Taking, therefore, Mr Russell's evidence with this
qualification as to the time to which it belongs, I think we must admit
with shame, that it does go far to explain why God sent us the Indian
mutiny and rebellion; further still to warn us that, if we persist in
the course which he describes, He will surely send us another. And a
worse one will be that, if it comes. For, as far as human foresight can
judge, the race with which we shall have to dispute the empire of India
some day, are the Sikhs. Already under their native chiefs,—and one of
those, it is said, a traitor,—they shook that empire to its base
under Lord Hardinge's governor-generalship. Though the Punjaub is now
a province of our empire, yet, on the other side, the Sikhs have
been, during the rebellion, the very right hand of our military power,
though its backbone be English. The training which they will have
received, as our fellow-soldiers, is very different from that which they
received once, as our enemies only. In ferocity, no less than in
endurance and courage, they evidently far exceed our late sepoys; and
the difficulties and horrors of the sepoy rebellion will be as nothing,
should a Sikh rebellion break out. Let us remember that fearful
scene of the sepoy burnt alive by the Sikhs, with Europeans looking on,
whilst not an officer dared to interfere, and we shall feel that in them
we may have to do with a race of men who, when their blood is up,
utterly defy our authority and control. That, all through the rebellion,
they have had not only the consciousness of such a possibility,
but the avowed presentiment of its realisation, is well known.

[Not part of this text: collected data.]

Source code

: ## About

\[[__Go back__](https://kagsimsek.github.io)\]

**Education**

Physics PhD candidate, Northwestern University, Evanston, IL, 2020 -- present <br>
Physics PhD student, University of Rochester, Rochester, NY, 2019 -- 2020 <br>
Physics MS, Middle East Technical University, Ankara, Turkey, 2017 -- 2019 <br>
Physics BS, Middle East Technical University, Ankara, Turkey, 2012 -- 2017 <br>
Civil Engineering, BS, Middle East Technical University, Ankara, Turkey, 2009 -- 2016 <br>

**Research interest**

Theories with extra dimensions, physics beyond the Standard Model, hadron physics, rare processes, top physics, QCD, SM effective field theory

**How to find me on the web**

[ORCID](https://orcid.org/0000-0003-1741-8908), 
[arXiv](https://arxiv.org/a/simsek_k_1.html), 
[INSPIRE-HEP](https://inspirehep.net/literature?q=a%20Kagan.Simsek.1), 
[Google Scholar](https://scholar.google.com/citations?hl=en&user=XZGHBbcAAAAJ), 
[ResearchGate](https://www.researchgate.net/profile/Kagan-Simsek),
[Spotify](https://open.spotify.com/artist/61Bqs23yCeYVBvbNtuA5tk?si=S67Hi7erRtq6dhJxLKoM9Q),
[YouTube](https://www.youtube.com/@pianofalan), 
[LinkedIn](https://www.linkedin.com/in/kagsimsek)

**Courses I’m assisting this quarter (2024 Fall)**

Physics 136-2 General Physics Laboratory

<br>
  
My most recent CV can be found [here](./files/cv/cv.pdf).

There are two ways in which this fearful danger can
either be averted or rendered innocuous. India may be made so happy and
contented, that even the flood of Sikh rebellion may pass over and sink
into it without uprooting the landmarks of our power. Or these fierce
races of the Punjaub, with their vigorous energies, their fanatical
faiths, in the Khalsa or commonwealth, if Sikhs; in the Koran, if
Mussulmans, may be themselves tamed— for crushed they cannot be—into
gentleness and loyalty. That Christ's gospel alone can do this is most
clear; but that gospel must be one of deeds, not words; not preached
only, but lived.
The present state of India cannot last. The enormous
influx of English capital of late years through English loans, through
the transfer of the debt to English hands, through railway expenditure,
has no doubt given an extraordinary stimulus to the agriculture and
trade of India, to which already some branches of manufacture on a
large scale are beginning to be added, in the shape of the weaving
sheds and spinning mills of Bombay and Broach. Yet this is so far in
great measure but like the splendid existence of a spendthrift, running
through the capital of his loans. Even now, the latest announced deficit
is of £9,000,000 sterling ; and year by year, the drain of interest to
Europe will grow more exhausting to the country. Sooner or later, it
must of itself break either England's back, or India's, or both backs at
once, unless we can really make our rule in India one of Christian
justice, truth, and love. J. M. L.
Erratum.—At p. 250, col. 2, line 5 from the
bottom, for "its southernmost province but one (Canara)," read "its
southernmost province but one on the western coast (Canara)."